Penyanyi Fado Camané menyanyikan lagu "Quadras" oleh Fernando Pessoa, dalam film "Fados" oleh Carlos Saura (2007).

"Omen" oleh Salvador Sobral

Salvador Sobral - "Presságio" - Live

Pemenang Kontes Lagu Eurovision, Salvador Sobral, menyanyikan lagu "Omen" (2017) yang diadaptasinya di sebuah pertunjukan.

Fernando Pessoa: penyair dengan banyak nama

Fernando António Nogueira Pessoa (13 Juni 1888 - 30 November 1935), yang dianggap sebagai nama terbesar dalam kesusastraan Portugis, menulis puisi, prosa, teater, serta esai-esai kritis dan filosofis, dan juga merupakan seorang penerjemah, astrolog, pebisnis, dan humas.

Yang paling menonjol adalah karya sastranya, terutama karya puisinya, yang ditandatangani dengan beberapa nama yang berbeda, yang bukan merupakan nama samaran tetapi heteronim, yaitu entitas individu yang memiliki selera, gaya, pengaruh, nilai, dan keyakinan mereka sendiri.

Potret Fernando Pessoa yang sedang berjalan di jalanan Lisbon.

Menciptakan dan menggabungkan begitu banyak kepribadian, ia juga menandatangani puisi atas namanya sendiri, di mana ia sering mengekspos kerapuhan dan hubungannya yang bermasalah dengan orang lain. Dalam pembacaan yang lebih biografis, kita tahu bahwa Pessoa memiliki godaan yang sesekali dengan Ofélia Queirós, yang ia temui dan, terutama, berkorespondensi melalui surat.

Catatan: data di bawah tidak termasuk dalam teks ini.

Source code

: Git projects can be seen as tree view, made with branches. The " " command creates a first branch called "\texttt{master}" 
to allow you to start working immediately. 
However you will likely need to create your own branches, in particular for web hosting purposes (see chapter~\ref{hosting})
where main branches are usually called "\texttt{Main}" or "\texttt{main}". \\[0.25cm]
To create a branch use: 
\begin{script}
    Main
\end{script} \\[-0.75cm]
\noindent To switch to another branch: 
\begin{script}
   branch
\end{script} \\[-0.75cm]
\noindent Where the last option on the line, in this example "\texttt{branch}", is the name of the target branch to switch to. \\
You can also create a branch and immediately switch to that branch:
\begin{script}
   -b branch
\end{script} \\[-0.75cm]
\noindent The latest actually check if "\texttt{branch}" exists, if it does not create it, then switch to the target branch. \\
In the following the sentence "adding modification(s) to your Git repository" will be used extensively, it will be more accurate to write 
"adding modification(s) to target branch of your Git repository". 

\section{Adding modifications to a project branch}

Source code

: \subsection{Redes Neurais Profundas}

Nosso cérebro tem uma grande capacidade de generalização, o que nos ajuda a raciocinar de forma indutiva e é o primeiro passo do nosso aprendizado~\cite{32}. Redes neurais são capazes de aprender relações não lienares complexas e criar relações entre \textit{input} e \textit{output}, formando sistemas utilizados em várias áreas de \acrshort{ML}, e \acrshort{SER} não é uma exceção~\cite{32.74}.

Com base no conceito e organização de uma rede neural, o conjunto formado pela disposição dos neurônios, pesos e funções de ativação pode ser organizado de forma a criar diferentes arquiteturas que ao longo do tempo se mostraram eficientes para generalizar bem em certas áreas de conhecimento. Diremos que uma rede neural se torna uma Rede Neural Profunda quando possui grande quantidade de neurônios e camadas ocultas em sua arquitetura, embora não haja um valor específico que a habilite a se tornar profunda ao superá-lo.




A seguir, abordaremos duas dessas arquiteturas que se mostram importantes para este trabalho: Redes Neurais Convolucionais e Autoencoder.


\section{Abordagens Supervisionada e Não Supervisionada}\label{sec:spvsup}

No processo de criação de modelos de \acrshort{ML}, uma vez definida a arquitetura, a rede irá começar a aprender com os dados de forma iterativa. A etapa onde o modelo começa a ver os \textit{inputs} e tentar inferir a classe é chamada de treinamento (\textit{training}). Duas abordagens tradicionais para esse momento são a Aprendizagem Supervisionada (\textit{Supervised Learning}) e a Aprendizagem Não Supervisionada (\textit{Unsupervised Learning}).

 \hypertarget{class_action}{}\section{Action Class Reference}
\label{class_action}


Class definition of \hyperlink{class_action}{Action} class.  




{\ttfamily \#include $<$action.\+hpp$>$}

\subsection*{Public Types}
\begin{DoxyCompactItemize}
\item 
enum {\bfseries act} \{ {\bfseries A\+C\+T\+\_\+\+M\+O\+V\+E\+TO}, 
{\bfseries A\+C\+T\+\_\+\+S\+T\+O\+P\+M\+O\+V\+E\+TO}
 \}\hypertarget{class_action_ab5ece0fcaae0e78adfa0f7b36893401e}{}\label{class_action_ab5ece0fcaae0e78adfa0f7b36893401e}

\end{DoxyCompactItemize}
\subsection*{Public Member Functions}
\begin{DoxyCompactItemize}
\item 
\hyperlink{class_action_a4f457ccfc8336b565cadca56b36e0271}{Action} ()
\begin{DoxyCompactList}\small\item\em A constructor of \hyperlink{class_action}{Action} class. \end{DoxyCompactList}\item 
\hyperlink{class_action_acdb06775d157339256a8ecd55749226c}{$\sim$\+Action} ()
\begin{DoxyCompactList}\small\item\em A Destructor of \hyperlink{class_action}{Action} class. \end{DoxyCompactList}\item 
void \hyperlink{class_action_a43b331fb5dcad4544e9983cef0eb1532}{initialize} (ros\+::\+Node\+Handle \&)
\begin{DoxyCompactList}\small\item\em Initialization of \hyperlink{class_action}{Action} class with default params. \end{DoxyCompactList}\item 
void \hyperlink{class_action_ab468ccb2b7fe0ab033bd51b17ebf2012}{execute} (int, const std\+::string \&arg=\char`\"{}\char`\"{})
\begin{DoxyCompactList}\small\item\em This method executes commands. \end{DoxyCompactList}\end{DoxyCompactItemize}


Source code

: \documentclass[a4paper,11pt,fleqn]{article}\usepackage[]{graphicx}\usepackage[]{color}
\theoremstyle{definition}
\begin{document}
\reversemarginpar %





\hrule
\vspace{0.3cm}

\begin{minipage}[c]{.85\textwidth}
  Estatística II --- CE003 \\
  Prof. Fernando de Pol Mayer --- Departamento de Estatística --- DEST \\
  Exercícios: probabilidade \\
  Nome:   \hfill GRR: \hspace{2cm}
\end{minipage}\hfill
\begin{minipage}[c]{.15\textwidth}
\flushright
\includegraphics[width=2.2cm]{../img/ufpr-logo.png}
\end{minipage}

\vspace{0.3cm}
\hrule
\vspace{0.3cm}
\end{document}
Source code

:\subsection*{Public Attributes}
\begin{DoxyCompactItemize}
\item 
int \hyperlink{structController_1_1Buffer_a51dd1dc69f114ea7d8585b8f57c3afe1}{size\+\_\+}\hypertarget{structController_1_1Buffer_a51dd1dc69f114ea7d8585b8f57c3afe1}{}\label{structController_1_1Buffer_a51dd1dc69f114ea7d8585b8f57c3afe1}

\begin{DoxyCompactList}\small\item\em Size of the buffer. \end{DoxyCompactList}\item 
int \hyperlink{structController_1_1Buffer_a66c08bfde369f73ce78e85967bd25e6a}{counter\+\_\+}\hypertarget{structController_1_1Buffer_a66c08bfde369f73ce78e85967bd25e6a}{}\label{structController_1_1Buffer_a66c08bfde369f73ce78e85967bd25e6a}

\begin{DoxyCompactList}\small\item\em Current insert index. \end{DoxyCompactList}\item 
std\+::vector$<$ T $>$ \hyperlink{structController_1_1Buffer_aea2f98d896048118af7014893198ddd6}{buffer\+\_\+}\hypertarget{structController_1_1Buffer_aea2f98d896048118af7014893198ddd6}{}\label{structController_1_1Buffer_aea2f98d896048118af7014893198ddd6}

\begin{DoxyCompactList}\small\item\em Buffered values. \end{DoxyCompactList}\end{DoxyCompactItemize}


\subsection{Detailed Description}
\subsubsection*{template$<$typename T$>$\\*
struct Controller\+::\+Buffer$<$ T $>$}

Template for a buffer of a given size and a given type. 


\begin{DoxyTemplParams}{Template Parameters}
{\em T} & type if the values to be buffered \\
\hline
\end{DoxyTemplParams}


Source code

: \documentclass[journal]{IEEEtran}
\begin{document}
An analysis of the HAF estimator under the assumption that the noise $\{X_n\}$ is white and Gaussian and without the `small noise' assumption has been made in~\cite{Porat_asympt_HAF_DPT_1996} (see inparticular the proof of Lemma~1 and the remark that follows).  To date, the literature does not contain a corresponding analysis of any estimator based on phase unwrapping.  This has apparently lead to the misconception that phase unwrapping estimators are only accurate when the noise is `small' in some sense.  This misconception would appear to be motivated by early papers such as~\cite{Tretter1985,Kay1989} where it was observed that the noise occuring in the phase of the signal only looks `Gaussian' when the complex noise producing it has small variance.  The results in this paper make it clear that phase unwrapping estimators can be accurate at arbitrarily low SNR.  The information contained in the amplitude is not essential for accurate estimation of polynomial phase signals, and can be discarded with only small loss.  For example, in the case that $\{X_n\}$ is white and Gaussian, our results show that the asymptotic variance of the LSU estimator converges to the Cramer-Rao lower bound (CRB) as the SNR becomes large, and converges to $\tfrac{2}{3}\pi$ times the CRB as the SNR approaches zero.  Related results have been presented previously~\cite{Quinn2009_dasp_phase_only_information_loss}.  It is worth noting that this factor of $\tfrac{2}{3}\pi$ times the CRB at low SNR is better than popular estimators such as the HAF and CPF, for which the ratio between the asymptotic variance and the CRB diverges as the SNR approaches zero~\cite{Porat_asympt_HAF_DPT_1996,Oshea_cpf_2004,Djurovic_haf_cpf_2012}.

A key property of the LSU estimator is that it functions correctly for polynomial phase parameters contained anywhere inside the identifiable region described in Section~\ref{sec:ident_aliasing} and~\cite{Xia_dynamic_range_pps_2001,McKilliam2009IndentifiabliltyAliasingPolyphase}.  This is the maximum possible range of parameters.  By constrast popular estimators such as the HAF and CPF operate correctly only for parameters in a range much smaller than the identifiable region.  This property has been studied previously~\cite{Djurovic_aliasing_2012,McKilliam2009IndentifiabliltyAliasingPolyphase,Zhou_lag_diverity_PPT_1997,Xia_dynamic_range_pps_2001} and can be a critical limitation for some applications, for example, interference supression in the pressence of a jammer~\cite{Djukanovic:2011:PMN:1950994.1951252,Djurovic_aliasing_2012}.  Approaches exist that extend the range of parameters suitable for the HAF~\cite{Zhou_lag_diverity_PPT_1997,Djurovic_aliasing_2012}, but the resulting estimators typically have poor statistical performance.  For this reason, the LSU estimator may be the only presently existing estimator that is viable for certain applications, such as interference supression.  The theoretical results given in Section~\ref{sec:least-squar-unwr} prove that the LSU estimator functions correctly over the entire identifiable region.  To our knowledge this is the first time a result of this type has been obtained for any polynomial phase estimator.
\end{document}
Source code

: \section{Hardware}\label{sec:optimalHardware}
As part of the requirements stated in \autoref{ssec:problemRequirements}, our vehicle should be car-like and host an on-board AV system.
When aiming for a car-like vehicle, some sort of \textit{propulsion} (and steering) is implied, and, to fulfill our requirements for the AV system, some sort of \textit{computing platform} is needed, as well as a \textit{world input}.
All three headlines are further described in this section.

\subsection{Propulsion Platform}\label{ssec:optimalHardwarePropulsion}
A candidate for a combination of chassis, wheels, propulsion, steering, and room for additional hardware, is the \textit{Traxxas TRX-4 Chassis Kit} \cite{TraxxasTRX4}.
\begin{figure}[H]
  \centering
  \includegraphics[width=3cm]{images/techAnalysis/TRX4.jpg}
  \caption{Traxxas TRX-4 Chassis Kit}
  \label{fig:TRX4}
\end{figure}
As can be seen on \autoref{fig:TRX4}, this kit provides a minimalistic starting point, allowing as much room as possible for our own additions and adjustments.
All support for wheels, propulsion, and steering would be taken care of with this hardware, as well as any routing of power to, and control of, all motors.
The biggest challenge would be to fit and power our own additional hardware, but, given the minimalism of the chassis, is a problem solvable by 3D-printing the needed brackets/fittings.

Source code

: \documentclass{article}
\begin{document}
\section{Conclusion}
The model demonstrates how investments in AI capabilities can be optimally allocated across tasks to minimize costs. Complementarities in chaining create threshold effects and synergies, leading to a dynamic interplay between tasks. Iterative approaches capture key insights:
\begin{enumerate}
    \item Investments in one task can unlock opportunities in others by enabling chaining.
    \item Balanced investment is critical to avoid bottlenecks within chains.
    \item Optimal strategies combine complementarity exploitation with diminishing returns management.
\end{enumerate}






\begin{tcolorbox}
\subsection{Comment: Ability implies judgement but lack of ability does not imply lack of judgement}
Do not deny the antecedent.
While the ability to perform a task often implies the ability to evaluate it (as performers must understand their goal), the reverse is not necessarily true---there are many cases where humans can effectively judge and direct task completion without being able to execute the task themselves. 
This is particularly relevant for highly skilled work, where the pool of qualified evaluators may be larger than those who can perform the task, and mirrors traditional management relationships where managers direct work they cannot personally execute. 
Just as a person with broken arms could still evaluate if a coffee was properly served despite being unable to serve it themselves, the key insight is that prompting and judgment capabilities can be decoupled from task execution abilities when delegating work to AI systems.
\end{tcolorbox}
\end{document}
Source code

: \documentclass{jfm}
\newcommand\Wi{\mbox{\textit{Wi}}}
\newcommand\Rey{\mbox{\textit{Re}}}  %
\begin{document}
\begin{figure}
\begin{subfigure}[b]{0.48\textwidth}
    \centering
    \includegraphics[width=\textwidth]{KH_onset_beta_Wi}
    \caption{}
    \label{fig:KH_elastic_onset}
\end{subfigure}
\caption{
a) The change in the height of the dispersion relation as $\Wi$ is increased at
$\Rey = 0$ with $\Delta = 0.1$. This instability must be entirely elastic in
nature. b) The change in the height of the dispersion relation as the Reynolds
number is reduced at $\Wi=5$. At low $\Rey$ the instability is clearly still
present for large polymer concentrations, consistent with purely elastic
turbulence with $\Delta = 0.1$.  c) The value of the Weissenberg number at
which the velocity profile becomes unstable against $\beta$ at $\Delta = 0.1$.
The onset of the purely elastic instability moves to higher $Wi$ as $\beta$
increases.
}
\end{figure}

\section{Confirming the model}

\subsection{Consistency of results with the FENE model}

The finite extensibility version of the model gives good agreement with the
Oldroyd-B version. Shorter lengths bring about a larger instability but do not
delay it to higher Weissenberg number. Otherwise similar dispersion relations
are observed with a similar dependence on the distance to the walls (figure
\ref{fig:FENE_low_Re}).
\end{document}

Pada tahun 1928, ketika ia menulis "Omen", hubungan mereka telah berakhir. Fakta ini dapat membantu kita untuk lebih memahami semua kekecewaan yang terkandung dalam puisi tersebut. Meskipun mereka melanjutkan hubungan mereka pada tahun berikutnya, hubungan tersebut tidak berlanjut. Ofélia dan Pessoa tidak pernah menikah dan penyair tersebut tetap terpecah antara kesendirian eksistensial dan pekerjaan menulis yang kompulsif.

Ketahui juga




    Patrick Gray
    Patrick Gray
    Patrick Gray adalah seorang penulis, peneliti, dan pengusaha dengan hasrat untuk mengeksplorasi titik temu antara kreativitas, inovasi, dan potensi manusia. Sebagai penulis blog "Culture of Geniuses", dia bekerja untuk mengungkap rahasia tim dan individu berkinerja tinggi yang telah mencapai kesuksesan luar biasa di berbagai bidang. Patrick juga ikut mendirikan perusahaan konsultan yang membantu organisasi mengembangkan strategi inovatif dan menumbuhkan budaya kreatif. Karyanya telah ditampilkan di berbagai publikasi, termasuk Forbes, Fast Company, dan Entrepreneur. Dengan latar belakang psikologi dan bisnis, Patrick menghadirkan perspektif unik dalam tulisannya, memadukan wawasan berbasis sains dengan saran praktis bagi pembaca yang ingin membuka potensi mereka sendiri dan menciptakan dunia yang lebih inovatif.